How should we gauge manufacturing’s importance?
Manufacturing jobs and income are shrinking as a share of the national economy as well as the Midwest economy. Some representatives of manufacturers raise this fact in alarm, worrying that the shrinkage leaves the nation unable to support its needs and wants. But at the same time, some manufacturing advocates sometimes claim that the sector’s is mis-measured and undercounted. Meanwhile, economists mostly applaud diminishing manufacturing jobs as a harbinger of continued enhancements to productivity and standards of living for the average household, pointing instead to rising real output of manufactured goods available at ever-lower prices. How, then, should we think about and measure the economic importance of manufacturing?
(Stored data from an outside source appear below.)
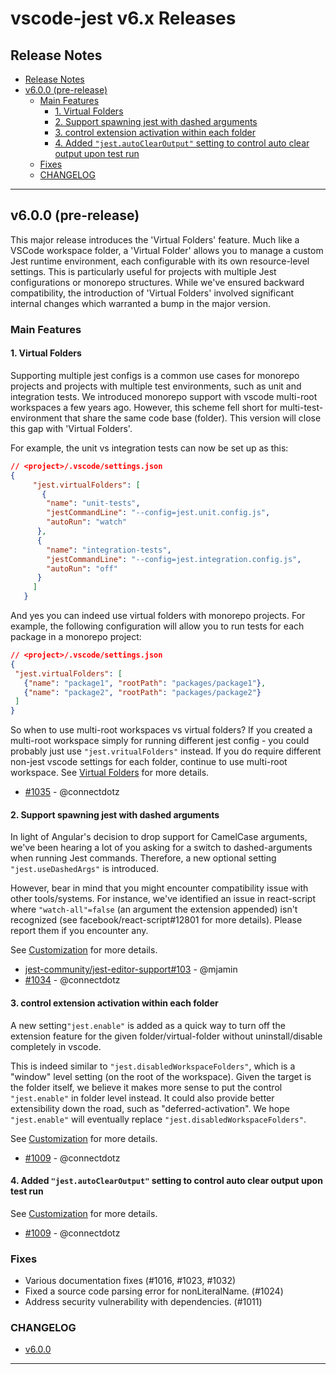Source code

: # vscode-jest v6.x Releases <!-- omit in toc --> 

Release Notes
---
- [Release Notes](#release-notes)
- [v6.0.0 (pre-release)](#v600-pre-release)
  - [Main Features](#main-features)
    - [1. Virtual Folders](#1-virtual-folders)
    - [2. Support spawning jest with dashed arguments](#2-support-spawning-jest-with-dashed-arguments)
    - [3. control extension activation within each folder](#3-control-extension-activation-within-each-folder)
    - [4. Added `"jest.autoClearOutput"` setting to control auto clear output upon test run](#4-added-jestautoclearoutput-setting-to-control-auto-clear-output-upon-test-run)
  - [Fixes](#fixes)
  - [CHANGELOG](#changelog)

---

## v6.0.0 (pre-release)

This major release introduces the 'Virtual Folders' feature. Much like a VSCode workspace folder, a 'Virtual Folder' allows you to manage a custom Jest runtime environment, each configurable with its own resource-level settings. This is particularly useful for projects with multiple Jest configurations or monorepo structures. While we've ensured backward compatibility, the introduction of 'Virtual Folders' involved significant internal changes which warranted a bump in the major version. 

### Main Features
#### 1. Virtual Folders 

Supporting multiple jest configs is a common use cases for monorepo projects and projects with multiple test environments, such as unit and integration tests. We introduced monorepo support with vscode multi-root workspaces a few years ago. However, this scheme fell short for multi-test-environment that share the same code base (folder). This version will close this gap with 'Virtual Folders'.

For example, the unit vs integration tests can now be set up as this:
```json
// <project>/.vscode/settings.json
{
     "jest.virtualFolders": [
       {
        "name": "unit-tests", 
        "jestCommandLine": "--config=jest.unit.config.js", 
        "autoRun": "watch"
      },
      {
        "name": "integration-tests", 
        "jestCommandLine": "--config=jest.integration.config.js", 
        "autoRun": "off"
      }
     ]
   }
```

And yes you can indeed use virtual folders with monorepo projects. For example, the following configuration will allow you to run tests for each package in a monorepo project:
```json
// <project>/.vscode/settings.json 
{
 "jest.virtualFolders": [
   {"name": "package1", "rootPath": "packages/package1"},
   {"name": "package2", "rootPath": "packages/package2"}
 ]
}
```

So when to use multi-root workspaces vs virtual folders? If you created a multi-root workspace simply for running different jest config - you could probably just use `"jest.vritualFolders"` instead. If you do require different non-jest vscode settings for each folder, continue to use multi-root workspace. See [Virtual Folders](README.md#virtualfolders) for more details.


- [#1035](https://github.com/jest-community/vscode-jest/pull/1035) - @connectdotz

#### 2. Support spawning jest with dashed arguments

In light of Angular's decision to drop support for CamelCase arguments, we've been hearing a lot of you asking for a switch to dashed-arguments when running Jest commands. Therefore, a new optional setting `"jest.useDashedArgs"` is introduced.

However, bear in mind that you might encounter compatibility issue with other tools/systems. For instance, we've identified an issue in react-script where `"watch-all"=false` (an argument the extension appended) isn't recognized (see facebook/react-script#12801 for more details). Please report them if you encounter any.

See [Customization](README.md#customization) for more details.


- [jest-community/jest-editor-support#103](https://github.com/jest-community/jest-editor-support/pull/103) - <!-- spellcheck-off-->@mjamin
- [#1034](https://github.com/jest-community/vscode-jest/pull/1034) - @connectdotz

#### 3. control extension activation within each folder
A new setting`"jest.enable"` is added as a quick way to turn off the extension feature for the given folder/virtual-folder without uninstall/disable completely in vscode. 

This is indeed similar to `"jest.disabledWorkspaceFolders"`, which is a "window" level setting (on the root of the workspace). Given the target is the folder itself, we believe it makes more sense to put the control `"jest.enable"` in folder level instead. It could also provide better extensibility down the road, such as "deferred-activation". We hope `"jest.enable"` will eventually replace `"jest.disabledWorkspaceFolders"`.

See [Customization](README.md#customization) for more details.

- [#1009](https://github.com/jest-community/vscode-jest/pull/1009) - @connectdotz

#### 4. Added `"jest.autoClearOutput"` setting to control auto clear output upon test run


See [Customization](README.md#customization) for more details.

- [#1009](https://github.com/jest-community/vscode-jest/pull/1009) - @connectdotz
### Fixes
- Various documentation fixes (#1016, #1023, #1032)
- Fixed a source code parsing error for nonLiteralName. (#1024)
- Address security vulnerability with dependencies. (#1011)

### CHANGELOG 
- [v6.0.0](https://github.com/jest-community/vscode-jest/releases/tag/v6.0.0)
  
---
To use an agricultural metaphor, manufacturing is no small potatoes for many Midwest communities. In the Seventh District states of Illinois, Indiana, Iowa, Michigan, and Wisconsin, personal income directly coming from manufacturing activity, on average, is more than 50 percent more concentrated than in the nation as a whole. Much of this personal income reflects wage and salary income attendant to jobs in the sector, as shown below. What’s more, such income and jobs are augmented by services related to manufacturing, such as transportation and warehousing, as well as white-collar business services that are purchased locally by manufacturing operations. All of this, of course, means jobs and income to Midwest residents, firms, and households.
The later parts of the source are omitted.